A conversation with Professor Gac, Professor of History and American Studies at Trinity College
Mead Fellow Quin McGlame ’25 recently spoke with Professor Gac, Professor of History and American Studies at Trinity College. Professor Gac is the Lefler Lecturer in History at Carleton College in Spring 2024.
Could you share a little bit about yourself? (where you’re from, classes you teach, etc., how you came to Trinity)
I was born and raised on Long Island in New York, attended college and graduate school in New York City, and moved to Connecticut in 2003. First, I lived in New Haven when I held a post-doctoral position and, later, I moved to the greater Hartford area. In 2006, I was invited to teach a summer course in the (now defunct) graduate program in History at Trinity. A little later, I accepted a visiting professorship in History and American Studies and then started the tenure-line position at Trinity that I still hold today.

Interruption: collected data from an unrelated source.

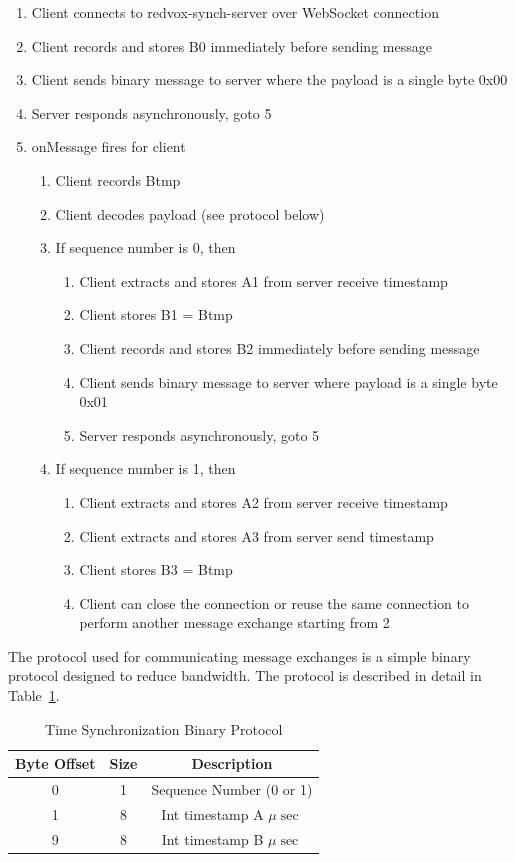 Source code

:\begin{enumerate}
	\item Client connects to redvox-synch-server over WebSocket connection
	\item Client records and stores B0 immediately before sending message
	\item Client sends binary message to server where the payload is a single byte 0x00
	\item Server responds asynchronously, goto 5
	\item onMessage fires for client
	\begin{enumerate}
		\item Client records Btmp
		\item Client decodes payload (see protocol below)
		\item If sequence number is 0, then
		\begin{enumerate}
			\item Client extracts and stores A1 from server receive timestamp
			\item Client stores B1 = Btmp
			\item Client records and stores B2 immediately before sending message
			\item Client sends binary message to server where payload is a single byte 0x01
			\item Server responds asynchronously, goto 5
		\end{enumerate}
		\item If sequence number is 1, then
		\begin{enumerate}
			\item Client extracts and stores A2 from server receive timestamp
			\item Client extracts and stores A3 from server send timestamp
			\item Client stores B3 = Btmp
			\item Client can close the connection or reuse the same connection to perform another message exchange starting from 2
		\end{enumerate}
	\end{enumerate}
\end{enumerate}

The protocol used for communicating message exchanges is a simple binary protocol designed to reduce bandwidth. The protocol is described in detail in Table~\ref{table:syncproto}.

\begin{table}[H]
	\centering
	\caption{Time Synchronization Binary Protocol}
	\begin{tabular}{|c|c|c|}
		\hline
		Byte Offset & Size & Description \\
		\hline
		0 & 1 & Sequence Number (0 or 1) \\
		\hline
		1 &  8 & Int timestamp A $\mu\sec$  \\
		\hline
		9 & 8 & Int timestamp B $\mu\sec$ \\
		\hline
	\end{tabular}
	\label{table:syncproto}
\end{table}

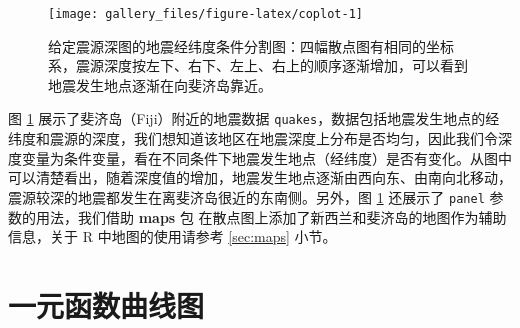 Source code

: \documentclass[
  b5paper,
  UTF8,twoside]{book}
\newenvironment{Shaded}{\begin{snugshade}}{\end{snugshade}}
\newcommand{\AttributeTok}[1]{\textcolor[rgb]{0.13,0.29,0.53}{#1}}
\newcommand{\ControlFlowTok}[1]{\textcolor[rgb]{0.13,0.29,0.53}{\textbf{#1}}}
\newcommand{\DecValTok}[1]{\textcolor[rgb]{0.00,0.00,0.81}{#1}}
\newcommand{\FloatTok}[1]{\textcolor[rgb]{0.00,0.00,0.81}{#1}}
\newcommand{\FunctionTok}[1]{\textcolor[rgb]{0.13,0.29,0.53}{\textbf{#1}}}
\newcommand{\NormalTok}[1]{#1}
\newcommand{\OtherTok}[1]{\textcolor[rgb]{0.56,0.35,0.01}{#1}}
\newcommand{\SpecialCharTok}[1]{\textcolor[rgb]{0.81,0.36,0.00}{\textbf{#1}}}
\newcommand{\StringTok}[1]{\textcolor[rgb]{0.31,0.60,0.02}{#1}}
\begin{document}
\begin{figure}

{\centering \texttt{[image: gallery\_files/figure-latex/coplot-1]} 

}

\caption[给定震源深图的地震经纬度条件分割图]{给定震源深图的地震经纬度条件分割图：四幅散点图有相同的坐标系，震源深度按左下、右下、左上、右上的顺序逐渐增加，可以看到地震发生地点逐渐在向斐济岛靠近。}\label{fig:coplot}
\end{figure}

图 \ref{fig:coplot}
展示了斐济岛（Fiji）附近的地震数据 \texttt{quakes}，数据包括地震发生地点的经纬度和震源的深度，我们想知道该地区在地震深度上分布是否均匀，因此我们令深度变量为条件变量，看在不同条件下地震发生地点（经纬度）是否有变化。从图中可以清楚看出，随着深度值的增加，地震发生地点逐渐由西向东、由南向北移动，震源较深的地震都发生在离斐济岛很近的东南侧。另外，图 \ref{fig:coplot}
还展示了 \texttt{panel} 参数的用法，我们借助 \textbf{maps} 包 \citep{maps} 在散点图上添加了新西兰和斐济岛的地图作为辅助信息，关于 R 中地图的使用请参考 \ref{sec:maps} 小节。

\section{一元函数曲线图}\label{sec:curve}





\begin{Shaded}
\end{Shaded}
\end{document}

In my earlier years at Trinity, my courses focused on social protest and culture, especially in and around antislavery in the nineteenth-century United States. Over time, I have developed courses on the History of American Slavery and other offerings that focus on violence and race in the United States. A course on Trinity College and slavery, which was first taught by Trinity History alumnus Alexander Manevitz (‘09) a few years ago, has now become a regular course for me and serves as one of the research arms of the Primus Project. I co-direct the Primus Project with Professor Chris Hager in the English Department.
Could you talk about your most recent publication: Born in Blood: Violence and the Making of America?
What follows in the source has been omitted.